• RECORDED DATA:
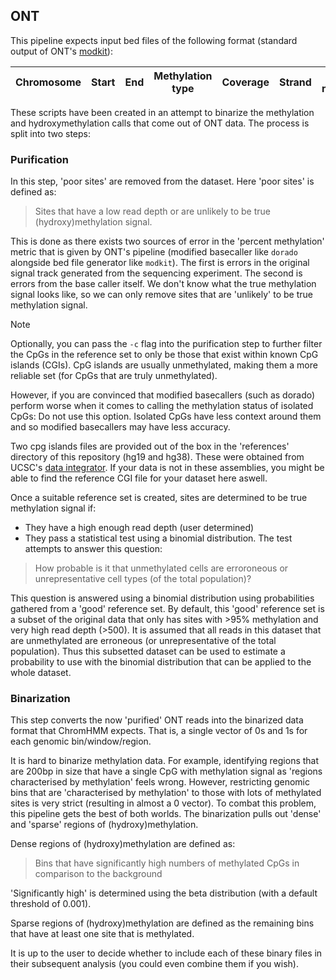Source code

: ## ONT

This pipeline expects input bed files of the following format (standard output
of ONT's [modkit](https://github.com/nanoporetech/modkit)):

|Chromosome|Start|End|Methylation type|Coverage|Strand|Percent methylation|
|----------|-----|---|----------------|--------|------|-------------------|

These scripts have been created in an attempt to binarize the methylation and
hydroxymethylation calls that come out of ONT data. The process is split into
two steps:

### Purification 

In this step, 'poor sites' are removed from the dataset. Here 'poor sites' is 
defined as: 

> Sites that have a low read depth or are unlikely to be true 
(hydroxy)methylation signal.

This is done as there exists two sources of error in the 'percent methylation'
metric that is given by ONT's pipeline (modified basecaller like `dorado` 
alongside bed file generator like `modkit`). The first is errors in the 
original signal track generated from the sequencing experiment. The second is
errors from the base caller itself. We don't know what the true methylation
signal looks like, so we can only remove sites that are 'unlikely' to be true
methylation signal. 

> [!NOTE]
> Optionally, you can pass the `-c` flag into the purification step to further
> filter the CpGs in the reference set to only be those that exist within
> known CpG islands (CGIs). CpG islands are usually unmethylated, making them
> a more reliable set (for CpGs that are truly unmethylated).
>
> However, if you are convinced that modified basecallers (such as dorado)
> perform worse when it comes to calling the methylation status of isolated
> CpGs: Do not use this option. Isolated CpGs have less context around them
> and so modified basecallers may have less accuracy.
>
> Two cpg islands files are provided out of the box in the 'references'
> directory of this repository (hg19 and hg38). These were obtained from
> UCSC's [data integrator](https://genome.ucsc.edu/cgi-bin/hgIntegrator).
> If your data is not in these assemblies, you might be able to find the
> reference CGI file for your dataset here aswell.

Once a suitable reference set is created, sites are determined to be true 
methylation signal if:
- They have a high enough read depth (user determined) 
- They pass a statistical test using a binomial distribution. The test 
attempts to answer this question:

> How probable is it that unmethylated cells are erroroneous or 
unrepresentative cell types (of the total population)?

This question is answered using a binomial distribution using probabilities 
gathered from a 'good' reference set. By default, this 'good' reference set is
a subset of the original data that only has sites with >95% methylation and
very high read depth (>500). It is assumed that all reads in this dataset that
are unmethylated are erroneous (or unrepresentative of the total population).
Thus this subsetted dataset can be used to estimate a probability to use with
the binomial distribution that can be applied to the whole dataset.

### Binarization

This step converts the now 'purified' ONT reads into the binarized data format
that ChromHMM expects. That is, a single vector of 0s and 1s for each genomic
bin/window/region.

It is hard to binarize methylation data. For example, identifying regions that are 200bp in
size that have a single CpG with methylation signal as 'regions characterised
by methylation' feels wrong. However, restricting genomic bins that are 
'characterised by methylation' to those with lots of methylated sites is very
strict (resulting in almost a 0 vector). To combat this problem, this pipeline
gets the best of both worlds. The binarization pulls out 'dense' and 'sparse'
regions of (hydroxy)methylation.

Dense regions of (hydroxy)methylation are defined as:

> Bins that have significantly high numbers of methylated CpGs 
in comparison to the background

'Significantly high' is determined using the beta distribution
(with a default threshold of 0.001).

Sparse regions of (hydroxy)methylation are defined as the remaining bins that
have at least one site that is methylated.

It is up to the user to decide whether to include each of these binary files
in their subsequent analysis (you could even combine them if you wish).



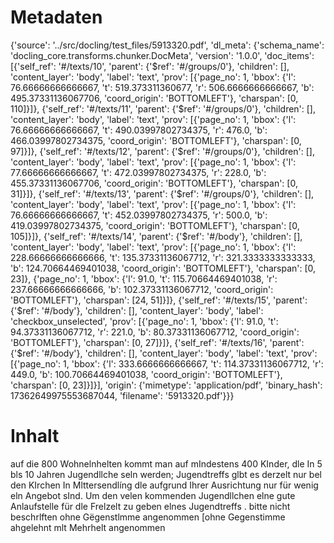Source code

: # Metadaten
{'source': '../src/docling/test_files/5913320.pdf', 'dl_meta': {'schema_name': 'docling_core.transforms.chunker.DocMeta', 'version': '1.0.0', 'doc_items': [{'self_ref': '#/texts/10', 'parent': {'$ref': '#/groups/0'}, 'children': [], 'content_layer': 'body', 'label': 'text', 'prov': [{'page_no': 1, 'bbox': {'l': 76.66666666666667, 't': 519.373311360677, 'r': 506.6666666666667, 'b': 495.37331136067706, 'coord_origin': 'BOTTOMLEFT'}, 'charspan': [0, 110]}]}, {'self_ref': '#/texts/11', 'parent': {'$ref': '#/groups/0'}, 'children': [], 'content_layer': 'body', 'label': 'text', 'prov': [{'page_no': 1, 'bbox': {'l': 76.66666666666667, 't': 490.03997802734375, 'r': 476.0, 'b': 466.03997802734375, 'coord_origin': 'BOTTOMLEFT'}, 'charspan': [0, 97]}]}, {'self_ref': '#/texts/12', 'parent': {'$ref': '#/groups/0'}, 'children': [], 'content_layer': 'body', 'label': 'text', 'prov': [{'page_no': 1, 'bbox': {'l': 77.66666666666667, 't': 472.03997802734375, 'r': 228.0, 'b': 455.37331136067706, 'coord_origin': 'BOTTOMLEFT'}, 'charspan': [0, 31]}]}, {'self_ref': '#/texts/13', 'parent': {'$ref': '#/groups/0'}, 'children': [], 'content_layer': 'body', 'label': 'text', 'prov': [{'page_no': 1, 'bbox': {'l': 76.66666666666667, 't': 452.03997802734375, 'r': 500.0, 'b': 419.03997802734375, 'coord_origin': 'BOTTOMLEFT'}, 'charspan': [0, 105]}]}, {'self_ref': '#/texts/14', 'parent': {'$ref': '#/body'}, 'children': [], 'content_layer': 'body', 'label': 'text', 'prov': [{'page_no': 1, 'bbox': {'l': 228.66666666666666, 't': 135.37331136067712, 'r': 321.3333333333333, 'b': 124.70664469401038, 'coord_origin': 'BOTTOMLEFT'}, 'charspan': [0, 23]}, {'page_no': 1, 'bbox': {'l': 91.0, 't': 115.70664469401038, 'r': 237.66666666666666, 'b': 102.37331136067712, 'coord_origin': 'BOTTOMLEFT'}, 'charspan': [24, 51]}]}, {'self_ref': '#/texts/15', 'parent': {'$ref': '#/body'}, 'children': [], 'content_layer': 'body', 'label': 'checkbox_unselected', 'prov': [{'page_no': 1, 'bbox': {'l': 91.0, 't': 94.37331136067712, 'r': 221.0, 'b': 80.37331136067712, 'coord_origin': 'BOTTOMLEFT'}, 'charspan': [0, 27]}]}, {'self_ref': '#/texts/16', 'parent': {'$ref': '#/body'}, 'children': [], 'content_layer': 'body', 'label': 'text', 'prov': [{'page_no': 1, 'bbox': {'l': 333.6666666666667, 't': 114.37331136067712, 'r': 449.0, 'b': 100.70664469401038, 'coord_origin': 'BOTTOMLEFT'}, 'charspan': [0, 23]}]}], 'origin': {'mimetype': 'application/pdf', 'binary_hash': 17362649975553687044, 'filename': '5913320.pdf'}}}

# Inhalt
auf die 800 Wohnelnhelten kommt man auf mIndestens 400 KInder, dle In 5 bls 10 Jahren Jugendllche seln werden;
Jugendtreffs glbt es derzelt nur bel den KIrchen In Mlttersendlíng dle aufgrund Ihrer Ausrichtung
nur für wenig eln Angebot sInd.
Um den velen kommenden Jugendllchen elne gute Anlaufstelle für dle Frelzelt zu geben elnes Jugendtreffs .
bitte nicht beschrlften ohne Gëgenstlmme angenommen
[ohne Gegenstimme ahgelehnt
mlt Mehrhelt angenommen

• EXERCISE DESCRIPTION: The answer must be an exact copy of the records, with no images in it.

• FINISHED EXERCISE:
Source code

: ## ONT

This pipeline expects input bed files of the following format (standard output
of ONT's [modkit](https://github.com/nanoporetech/modkit)):

|Chromosome|Start|End|Methylation type|Coverage|Strand|Percent methylation|
|----------|-----|---|----------------|--------|------|-------------------|

These scripts have been created in an attempt to binarize the methylation and
hydroxymethylation calls that come out of ONT data. The process is split into
two steps:

### Purification 

In this step, 'poor sites' are removed from the dataset. Here 'poor sites' is 
defined as: 

> Sites that have a low read depth or are unlikely to be true 
(hydroxy)methylation signal.

This is done as there exists two sources of error in the 'percent methylation'
metric that is given by ONT's pipeline (modified basecaller like `dorado` 
alongside bed file generator like `modkit`). The first is errors in the 
original signal track generated from the sequencing experiment. The second is
errors from the base caller itself. We don't know what the true methylation
signal looks like, so we can only remove sites that are 'unlikely' to be true
methylation signal. 

> [!NOTE]
> Optionally, you can pass the `-c` flag into the purification step to further
> filter the CpGs in the reference set to only be those that exist within
> known CpG islands (CGIs). CpG islands are usually unmethylated, making them
> a more reliable set (for CpGs that are truly unmethylated).
>
> However, if you are convinced that modified basecallers (such as dorado)
> perform worse when it comes to calling the methylation status of isolated
> CpGs: Do not use this option. Isolated CpGs have less context around them
> and so modified basecallers may have less accuracy.
>
> Two cpg islands files are provided out of the box in the 'references'
> directory of this repository (hg19 and hg38). These were obtained from
> UCSC's [data integrator](https://genome.ucsc.edu/cgi-bin/hgIntegrator).
> If your data is not in these assemblies, you might be able to find the
> reference CGI file for your dataset here aswell.

Once a suitable reference set is created, sites are determined to be true 
methylation signal if:
- They have a high enough read depth (user determined) 
- They pass a statistical test using a binomial distribution. The test 
attempts to answer this question:

> How probable is it that unmethylated cells are erroroneous or 
unrepresentative cell types (of the total population)?

This question is answered using a binomial distribution using probabilities 
gathered from a 'good' reference set. By default, this 'good' reference set is
a subset of the original data that only has sites with >95% methylation and
very high read depth (>500). It is assumed that all reads in this dataset that
are unmethylated are erroneous (or unrepresentative of the total population).
Thus this subsetted dataset can be used to estimate a probability to use with
the binomial distribution that can be applied to the whole dataset.

### Binarization

This step converts the now 'purified' ONT reads into the binarized data format
that ChromHMM expects. That is, a single vector of 0s and 1s for each genomic
bin/window/region.

It is hard to binarize methylation data. For example, identifying regions that are 200bp in
size that have a single CpG with methylation signal as 'regions characterised
by methylation' feels wrong. However, restricting genomic bins that are 
'characterised by methylation' to those with lots of methylated sites is very
strict (resulting in almost a 0 vector). To combat this problem, this pipeline
gets the best of both worlds. The binarization pulls out 'dense' and 'sparse'
regions of (hydroxy)methylation.

Dense regions of (hydroxy)methylation are defined as:

> Bins that have significantly high numbers of methylated CpGs 
in comparison to the background

'Significantly high' is determined using the beta distribution
(with a default threshold of 0.001).

Sparse regions of (hydroxy)methylation are defined as the remaining bins that
have at least one site that is methylated.

It is up to the user to decide whether to include each of these binary files
in their subsequent analysis (you could even combine them if you wish).



Source code

: # Metadaten
{'source': '../src/docling/test_files/5913320.pdf', 'dl_meta': {'schema_name': 'docling_core.transforms.chunker.DocMeta', 'version': '1.0.0', 'doc_items': [{'self_ref': '#/texts/10', 'parent': {'$ref': '#/groups/0'}, 'children': [], 'content_layer': 'body', 'label': 'text', 'prov': [{'page_no': 1, 'bbox': {'l': 76.66666666666667, 't': 519.373311360677, 'r': 506.6666666666667, 'b': 495.37331136067706, 'coord_origin': 'BOTTOMLEFT'}, 'charspan': [0, 110]}]}, {'self_ref': '#/texts/11', 'parent': {'$ref': '#/groups/0'}, 'children': [], 'content_layer': 'body', 'label': 'text', 'prov': [{'page_no': 1, 'bbox': {'l': 76.66666666666667, 't': 490.03997802734375, 'r': 476.0, 'b': 466.03997802734375, 'coord_origin': 'BOTTOMLEFT'}, 'charspan': [0, 97]}]}, {'self_ref': '#/texts/12', 'parent': {'$ref': '#/groups/0'}, 'children': [], 'content_layer': 'body', 'label': 'text', 'prov': [{'page_no': 1, 'bbox': {'l': 77.66666666666667, 't': 472.03997802734375, 'r': 228.0, 'b': 455.37331136067706, 'coord_origin': 'BOTTOMLEFT'}, 'charspan': [0, 31]}]}, {'self_ref': '#/texts/13', 'parent': {'$ref': '#/groups/0'}, 'children': [], 'content_layer': 'body', 'label': 'text', 'prov': [{'page_no': 1, 'bbox': {'l': 76.66666666666667, 't': 452.03997802734375, 'r': 500.0, 'b': 419.03997802734375, 'coord_origin': 'BOTTOMLEFT'}, 'charspan': [0, 105]}]}, {'self_ref': '#/texts/14', 'parent': {'$ref': '#/body'}, 'children': [], 'content_layer': 'body', 'label': 'text', 'prov': [{'page_no': 1, 'bbox': {'l': 228.66666666666666, 't': 135.37331136067712, 'r': 321.3333333333333, 'b': 124.70664469401038, 'coord_origin': 'BOTTOMLEFT'}, 'charspan': [0, 23]}, {'page_no': 1, 'bbox': {'l': 91.0, 't': 115.70664469401038, 'r': 237.66666666666666, 'b': 102.37331136067712, 'coord_origin': 'BOTTOMLEFT'}, 'charspan': [24, 51]}]}, {'self_ref': '#/texts/15', 'parent': {'$ref': '#/body'}, 'children': [], 'content_layer': 'body', 'label': 'checkbox_unselected', 'prov': [{'page_no': 1, 'bbox': {'l': 91.0, 't': 94.37331136067712, 'r': 221.0, 'b': 80.37331136067712, 'coord_origin': 'BOTTOMLEFT'}, 'charspan': [0, 27]}]}, {'self_ref': '#/texts/16', 'parent': {'$ref': '#/body'}, 'children': [], 'content_layer': 'body', 'label': 'text', 'prov': [{'page_no': 1, 'bbox': {'l': 333.6666666666667, 't': 114.37331136067712, 'r': 449.0, 'b': 100.70664469401038, 'coord_origin': 'BOTTOMLEFT'}, 'charspan': [0, 23]}]}], 'origin': {'mimetype': 'application/pdf', 'binary_hash': 17362649975553687044, 'filename': '5913320.pdf'}}}

# Inhalt
auf die 800 Wohnelnhelten kommt man auf mIndestens 400 KInder, dle In 5 bls 10 Jahren Jugendllche seln werden;
Jugendtreffs glbt es derzelt nur bel den KIrchen In Mlttersendlíng dle aufgrund Ihrer Ausrichtung
nur für wenig eln Angebot sInd.
Um den velen kommenden Jugendllchen elne gute Anlaufstelle für dle Frelzelt zu geben elnes Jugendtreffs .
bitte nicht beschrlften ohne Gëgenstlmme angenommen
[ohne Gegenstimme ahgelehnt
mlt Mehrhelt angenommen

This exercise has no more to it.